Sergio Rico udzielił wywiadu oficjalnej stronie PSG. Bramkarz PSG przechodzi rehabilitację po wypadku na prywatnym rancho. Z zawodnikiem spotkał się prezes PSG Nasser Al-Khelaïfi oraz kamery PSG.
Sergio, jak się czujesz?
„Mam się dobrze, dzięki Bogu rehabilitacja przebiega sprawnie, ale ciągle jestem pod ścisłym nadzorem lekarzy. Zadecydowali oni, że mogę spędzać czas w domu i pierwszy etap rehabilitacji się zakończył teraz kolejny etap w domu. Jestem szczęśliwy, że mam rodzinę koło siebie, moich przyjaciół. Krok po kroku wracam do życia. Każdego dnia widzę progres w moim życiu.”
Pamiętasz co się wydarzyło 28 maja?
„Szczerze to nie pamiętam wypadku ani dnia następnego. Byłem w śpiączce i nie miałem świadomości. Od momentu wybudzenia czułem się z każdym dniem lepiej. Wszystko inne pamiętam bardzo dokładnie. Teraz celem jest iść do przodu i zaliczać progres każdego dnia. Czekam na dzień w którym otrzymam zielone światło na uprawianie sportu.”
Gdzie były twoje myśli w szpitalu?
„Pierwsza myśl to piłka nożna. NIe miałem żadnych problemów z pamięcią czy tez mózgiem więc to była pozytywna informacja. Kiedy się obudziłem to wszyscy bliscy byli koło mnie. Pierwszą myślą była ta – kiedy wyjdę na boisko. Takie myśli krążyły wokół mnie w momencie gdy leżałem i nie mogłem się ruszyć na łóżku. Takie pytanie zadałem lekarzom i miałem nadzieję, że odpowiedź będzie brzmiała pozytywnie.”
Otrzymałeś sporo wsparcia od wszystkich ze świata piłki…
„To poruszające jakie wiadomości otrzymałem. Wszyscy moi koledzy wspierali mnie, ludzie z klubu, prezes, dyrektor sportowy. Wszyscy wysłali mi wiadomości bym był silny i walczył. To było wzruszające i wiele dla mnie znaczyło. Szczególnie każda celebracja bramki, którą mi zadedykowali. Dla mnie to zaszczyt, że jestem w rodzinie PSG i takie wsparcie otrzymałem od całej szatni. Chciałbym im za to podziękować, że byli przy mnie w tak trudnym czasie.”
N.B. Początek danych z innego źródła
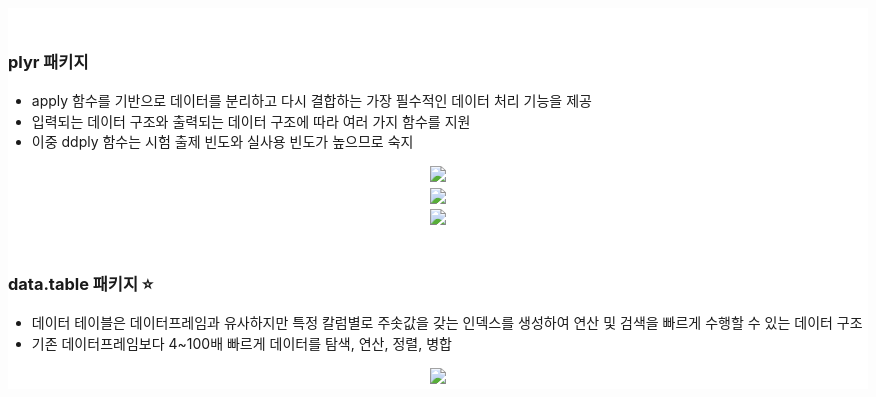 <br/>

### plyr 패키지

- apply 함수를 기반으로 데이터를 분리하고 다시 결합하는 가장 필수적인 데이터 처리 기능을 제공
- 입력되는 데이터 구조와 출력되는 데이터 구조에 따라 여러 가지 함수를 지원
- 이중 ddply 함수는 시험 출제 빈도와 실사용 빈도가 높으므로 숙지

<center><img src="https://github.com/DainoJung/docusaurus_blog/assets/117745618/14895414-b280-4cc7-b1d3-34ab37acb2cb" width="600"/></center>

<center><img src="https://github.com/DainoJung/docusaurus_blog/assets/117745618/68412a63-a134-411e-a825-ed0d9bf21423" width="600"/></center>

<center><img src="https://github.com/DainoJung/docusaurus_blog/assets/117745618/f0d8e072-e361-45cd-99d1-012ced58fc81" width="600"/></center>

<br/>

### data.table 패키지 ⭐️

- 데이터 테이블은 데이터프레임과 유사하지만 특정 칼럼별로 주솟값을 갖는 인덱스를 생성하여 연산 및 검색을 빠르게 수행할 수 있는 데이터 구조
- 기존 데이터프레임보다 4~100배 빠르게 데이터를 탐색, 연산, 정렬, 병합

<center><img src="https://github.com/DainoJung/docusaurus_blog/assets/117745618/d1209fff-681d-430b-972e-1ae5264b9063" width="600"/></center>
Jakie są twoje cele na najbliższe dni?
„W ciągu kilku dni będę mieć nowe testy i zobaczymy czy rehabilitacja idzie w dobrym kierunku. Mam nadzieję, że otrzymam dobre wieści i lekarze dadzą mi więcej wolności. Mam nadzieję, że w małym stopniu będę mógł wrócić do sportu i przygotowywać się do powrotu do Paryża. To jest to do czego teraz dążę. Celem jest być z zespołem na koniec sezonu.”
Będziesz w stanie wrócić do piłki?
„To mój główny cel. Piłka to moje życie i nic więcej zawodowo się dla mnie nie liczy. Nie myślę o czymś innym. Zawsze grałem w piłkę i chcę grać dalej. Piłka dała mi wszystko co otrzymałem w życiu. To mój cel by wrócić do grania. Mam nadzieję, że to się wydarzy niedługo. Będę pracować ciężko, by osiągnąć ten cel.”